What needs to be done
Give back the whole listing exactly as written, leaving out each picture.

----------------

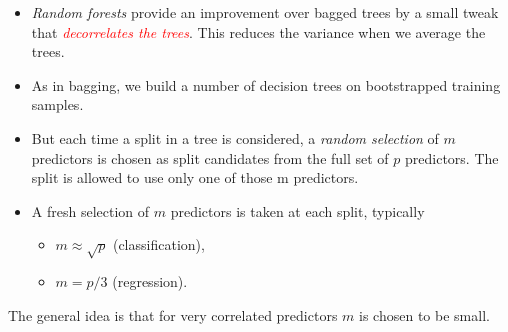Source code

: \documentclass[10pt,ignorenonframetext,]{beamer}
\providecommand{\tightlist}{%
  \setlength{\itemsep}{0pt}\setlength{\parskip}{0pt}}
\begin{document}
\begin{frame}

\begin{itemize}
\item
  \emph{Random forests} provide an improvement over bagged trees by a
  small tweak that \emph{\textcolor{red}{decorrelates the trees}}. This
  reduces the variance when we average the trees.
\item
  As in bagging, we build a number of decision trees on bootstrapped
  training samples.
\item
  But each time a split in a tree is considered, a \emph{random
  selection} of \(m\) predictors is chosen as split candidates from the
  full set of \(p\) predictors. The split is allowed to use only one of
  those m predictors.
\item
  A fresh selection of \(m\) predictors is taken at each split,
  typically

  \begin{itemize}
  \tightlist
  \item
    \(m\approx \sqrt p\) (classification),\\
  \item
    \(m=p/3\) (regression).
  \end{itemize}
\end{itemize}

\vspace{2mm}

The general idea is that for very correlated predictors \(m\) is chosen
to be small.

\end{frame}
\end{document}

----------------

Response area
Source code

: \documentclass[10pt,ignorenonframetext,]{beamer}
\providecommand{\tightlist}{%
  \setlength{\itemsep}{0pt}\setlength{\parskip}{0pt}}
\begin{document}
\begin{frame}

\begin{itemize}
\item
  \emph{Random forests} provide an improvement over bagged trees by a
  small tweak that \emph{\textcolor{red}{decorrelates the trees}}. This
  reduces the variance when we average the trees.
\item
  As in bagging, we build a number of decision trees on bootstrapped
  training samples.
\item
  But each time a split in a tree is considered, a \emph{random
  selection} of \(m\) predictors is chosen as split candidates from the
  full set of \(p\) predictors. The split is allowed to use only one of
  those m predictors.
\item
  A fresh selection of \(m\) predictors is taken at each split,
  typically

  \begin{itemize}
  \tightlist
  \item
    \(m\approx \sqrt p\) (classification),\\
  \item
    \(m=p/3\) (regression).
  \end{itemize}
\end{itemize}

\vspace{2mm}

The general idea is that for very correlated predictors \(m\) is chosen
to be small.

\end{frame}
\end{document}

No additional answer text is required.